Old search results are regularly cleared out but results will be visible for one week after completion of the original search.

Server responses

Server responses include a standard HTTP status code giving information about the current state of your job. These are the possible status codes:

HTTP method HTTP status code Status description Response body Notes
POST 202 Accepted PEND / RUN The job has been accepted by the search system and is either pending (waiting to be started) or running. After a short delay, your script should check for results again.
POST 502 Bad gateway Error message There was a problem scheduling or running the job. The job has failed and will not produce results. There is no need to check the status again.
POST 503 Service unavailable Error message Occasionally the search server may become overloaded. If the error message suggests that the search queue is full, try submitting your search later.
GET 200 OK Search results The job completed successfully and the results are included in the response body.
GET 410 Gone DEL Your job was deleted from the search system. This status will not be assigned by the search system, but by an administrator. There was probably a problem with the job and you should contact the help desk for assistance with it.
GET 503 Service unavailable HOLD Your job was accepted but is on hold.
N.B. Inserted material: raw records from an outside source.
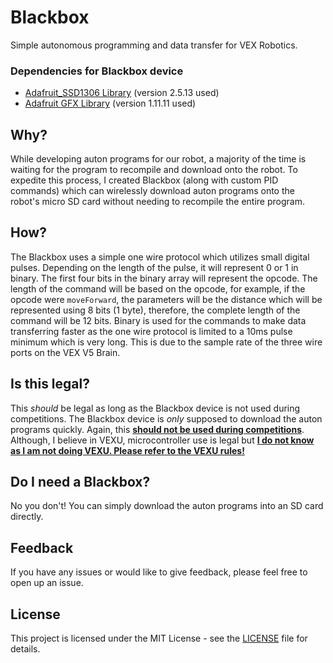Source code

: # Blackbox
Simple autonomous programming and data transfer for VEX Robotics.

### Dependencies for Blackbox device
- [Adafruit_SSD1306 Library](https://github.com/adafruit/Adafruit_SSD1306) (version 2.5.13 used)
- [Adafruit GFX Library](https://github.com/adafruit/Adafruit-GFX-Library) (version 1.11.11 used)

## Why?
While developing auton programs for our robot, a majority of the time is waiting for the program to recompile and download onto the robot. To expedite this process, I created Blackbox (along with custom PID commands) which can wirelessly download auton programs onto the robot's micro SD card without needing to recompile the entire program.

## How?
The Blackbox uses a simple one wire protocol which utilizes small digital pulses. Depending on the length of the pulse, it will represent 0 or 1 in binary. The first four bits in the binary array will represent the opcode. The length of the command will be based on the opcode, for example, if the opcode were `moveForward`, the parameters will be the distance which will be represented using 8 bits (1 byte), therefore, the complete length of the command will be 12 bits. Binary is used for the commands to make data transferring faster as the one wire protocol is limited to a 10ms pulse minimum which is very long. This is due to the sample rate of the three wire ports on the VEX V5 Brain.

## Is this legal?
This *should* be legal as long as the Blackbox device is not used during competitions. The Blackbox device is *only* supposed to download the auton programs quickly. Again, this <ins>**should not be used during competitions**</ins>. Although, I believe in VEXU, microcontroller use is legal but <ins>**I do not know as I am not doing VEXU. Please refer to the VEXU rules!**</ins>

## Do I need a Blackbox?
No you don't! You can simply download the auton programs into an SD card directly.

## Feedback
If you have any issues or would like to give feedback, please feel free to open up an issue.

## License
This project is licensed under the MIT License - see the [LICENSE](LICENSE) file for details.
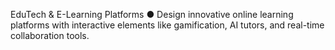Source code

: EduTech & E-Learning Platforms
● Design innovative online learning platforms with interactive elements like
gamification, AI tutors, and real-time collaboration tools.

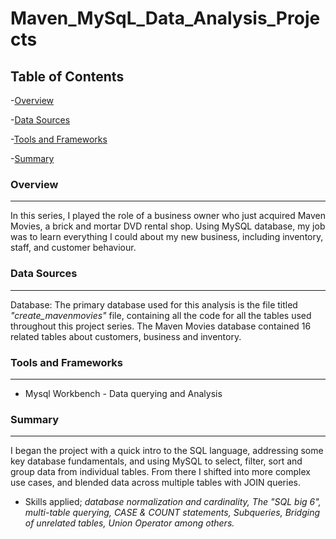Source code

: # Maven_MySqL_Data_Analysis_Projects

## Table of Contents

-[Overview](#overview)

-[Data Sources](#data-sources)

-[Tools and Frameworks](#tools-and-frameworks)

-[Summary](#summary)


### Overview
---

In this series, I played the role of a business owner who just acquired Maven Movies, a brick and mortar DVD rental shop. Using MySQL database, my job was to learn everything I could about my new business, including inventory, staff, and customer behaviour.

### Data Sources
---

Database: The primary database used for this analysis is the file titled *"create_mavenmovies"* file, containing all the code for all the tables used throughout this project series. The Maven Movies database contained 16 related tables about customers, business and inventory.

### Tools and Frameworks
---

- Mysql Workbench - Data querying and Analysis

### Summary
---

I began the project with a quick intro to the SQL language, addressing some key database fundamentals, and using MySQL to select, filter, sort and group data from individual tables. From there I shifted into more complex use cases, and blended data across multiple tables with JOIN queries.

- Skills applied; *database normalization and cardinality, The "SQL big 6", multi-table querying, CASE & COUNT statements, Subqueries, Bridging of unrelated tables, Union Operator among others.*
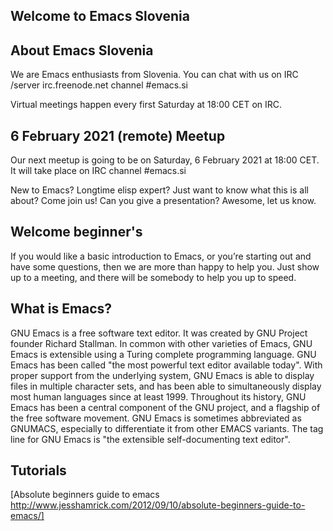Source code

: ## Welcome to Emacs Slovenia

## About Emacs Slovenia
We are Emacs enthusiasts from Slovenia. You can chat with us on IRC /server irc.freenode.net channel #emacs.si

Virtual meetings happen every first Saturday at 18:00 CET on IRC.

## 6 February 2021 (remote) Meetup
Our next meetup is going to be on Saturday, 6 February 2021 at 18:00 CET. It will take place on IRC channel #emacs.si

New to Emacs? Longtime elisp expert? Just want to know what this is all about? Come join us! Can you give a presentation? Awesome, let us know.

## Welcome beginner's
If you would like a basic introduction to Emacs, or you’re starting out and have some questions, then we are more than happy to help you. Just show up to a meeting, and there will be somebody to help you up to speed.

## What is Emacs?
GNU Emacs is a free software text editor. It was created by GNU Project founder Richard Stallman. In common with other varieties of Emacs, GNU Emacs is extensible using a Turing complete programming language. GNU Emacs has been called "the most powerful text editor available today". With proper support from the underlying system, GNU Emacs is able to display files in multiple character sets, and has been able to simultaneously display most human languages since at least 1999. Throughout its history, GNU Emacs has been a central component of the GNU project, and a flagship of the free software movement. GNU Emacs is sometimes abbreviated as GNUMACS, especially to differentiate it from other EMACS variants. The tag line for GNU Emacs is "the extensible self-documenting text editor".

## Tutorials
[Absolute beginners guide to emacs http://www.jesshamrick.com/2012/09/10/absolute-beginners-guide-to-emacs/]

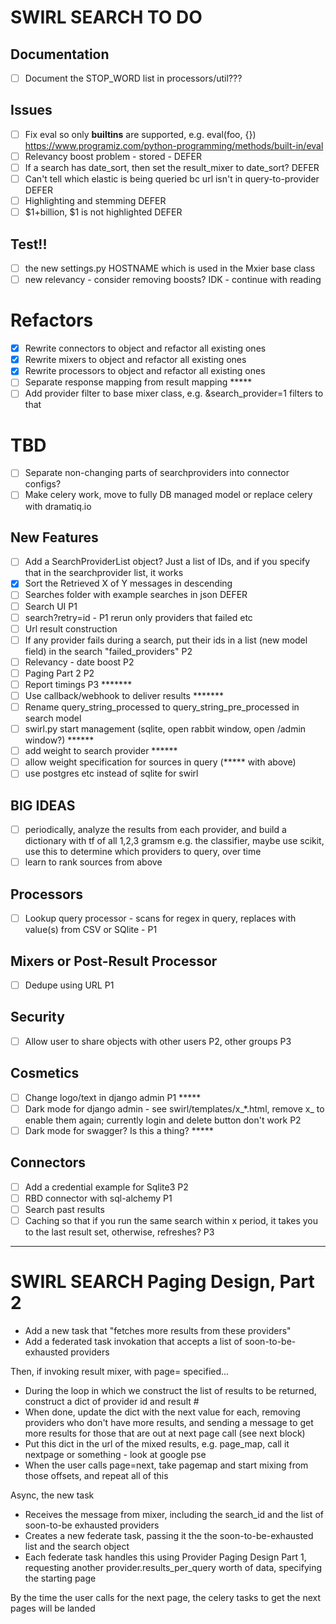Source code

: # SWIRL SEARCH TO DO

## Documentation
- [ ] Document the STOP_WORD list in processors/util???

## Issues
- [ ] Fix eval so only __builtins__ are supported, e.g. eval(foo, {}) 
https://www.programiz.com/python-programming/methods/built-in/eval
- [ ] Relevancy boost problem - stored - DEFER
- [ ] If a search has date_sort, then set the result_mixer to date_sort? DEFER
- [ ] Can't tell which elastic is being queried bc url isn't in query-to-provider DEFER
- [ ] Highlighting and stemming DEFER
- [ ] $1+billion, $1 is not highlighted DEFER

## Test!!
- [ ] the new settings.py HOSTNAME which is used in the Mxier base class
- [ ] new relevancy - consider removing boosts? IDK - continue with reading

# Refactors
- [X] Rewrite connectors to object and refactor all existing ones
- [X] Rewrite mixers to object and refactor all existing ones
- [X] Rewrite processors to object and refactor all existing ones
- [ ] Separate response mapping from result mapping *****
- [ ] Add provider filter to base mixer class, e.g. &search_provider=1 filters to that

# TBD
- [ ] Separate non-changing parts of searchproviders into connector configs?
- [ ] Make celery work, move to fully DB managed model or replace celery with dramatiq.io

## New Features
- [ ] Add a SearchProviderList object? Just a list of IDs, and if you specify that in the searchprovider list, it works
- [X] Sort the Retrieved X of Y messages in descending
- [ ] Searches folder with example searches in json DEFER
- [ ] Search UI P1
- [ ] search?retry=id - P1 rerun only providers that failed etc
- [ ] Url result construction
- [ ] If any provider fails during a search, put their ids in a list (new model field) in the search "failed_providers" P2
- [ ] Relevancy - date boost P2
- [ ] Paging Part 2 P2
- [ ] Report timings P3 *******
- [ ] Use callback/webhook to deliver results *******
- [ ] Rename query_string_processed to query_string_pre_processed in search model
- [ ] swirl.py start management (sqlite, open rabbit window, open /admin window?) ******
- [ ] add weight to search provider ****** 
- [ ] allow weight specification for sources in query (***** with above)
- [ ] use postgres etc instead of sqlite for swirl

## BIG IDEAS
- [ ] periodically, analyze the results from each provider, and build a dictionary with tf of all 1,2,3 gramsm e.g. the classifier, maybe use scikit, use this to determine which providers to query, over time
- [ ] learn to rank sources from above

## Processors
- [ ] Lookup query processor - scans for regex in query, replaces with value(s) from CSV or SQlite - P1
 
## Mixers or Post-Result Processor
- [ ] Dedupe using URL P1

## Security
- [ ] Allow user to share objects with other users P2, other groups P3

## Cosmetics
- [ ] Change logo/text in django admin P1 *****
- [ ] Dark mode for django admin - see swirl/templates/x_*.html, remove x_ to enable them again; currently login and delete button don't work P2
- [ ] Dark mode for swagger? Is this a thing? *****

## Connectors
- [ ] Add a credential example for Sqlite3 P2
- [ ] RBD connector with sql-alchemy P1
- [ ] Search past results 
- [ ] Caching so that if you run the same search within x period, it takes you to the last result set, otherwise, refreshes? P3

--------------

# SWIRL SEARCH Paging Design, Part 2

* Add a new task that "fetches more results from these providers"
* Add a federated task invokation that accepts a list of soon-to-be-exhausted providers

Then, if invoking result mixer, with page= specified...

* During the loop in which we construct the list of results to be returned, construct a dict of provider id and result #
* When done, update the dict with the next value for each, removing providers who don't have more results, and sending a message to get more results for those that are out at next page call (see next block)
* Put this dict in the url of the mixed results, e.g. page_map, call it nextpage or something - look at google pse
* When the user calls page=next, take pagemap and start mixing from those offsets, and repeat all of this

Async, the new task

* Receives the message from mixer, including the search_id and the list of soon-to-be exhausted providers
* Creates a new federate task, passing it the the soon-to-be-exhausted list and the search object
* Each federate task handles this using Provider Paging Design Part 1, requesting another provider.results_per_query worth of data, specifying the starting page

By the time the user calls for the next page, the celery tasks to get the next pages will be landed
This status will not be assigned by the search system, but by an administrator. There is probably a problem with the job and you should contact the help desk for assistance with it.
GET, POST 500 Internal server error Error message There was some problem accepting or running your job, but it does not fall into any of the other categories. The body of the response will contain an error message from the server. Contact the help desk for assistance with the problem.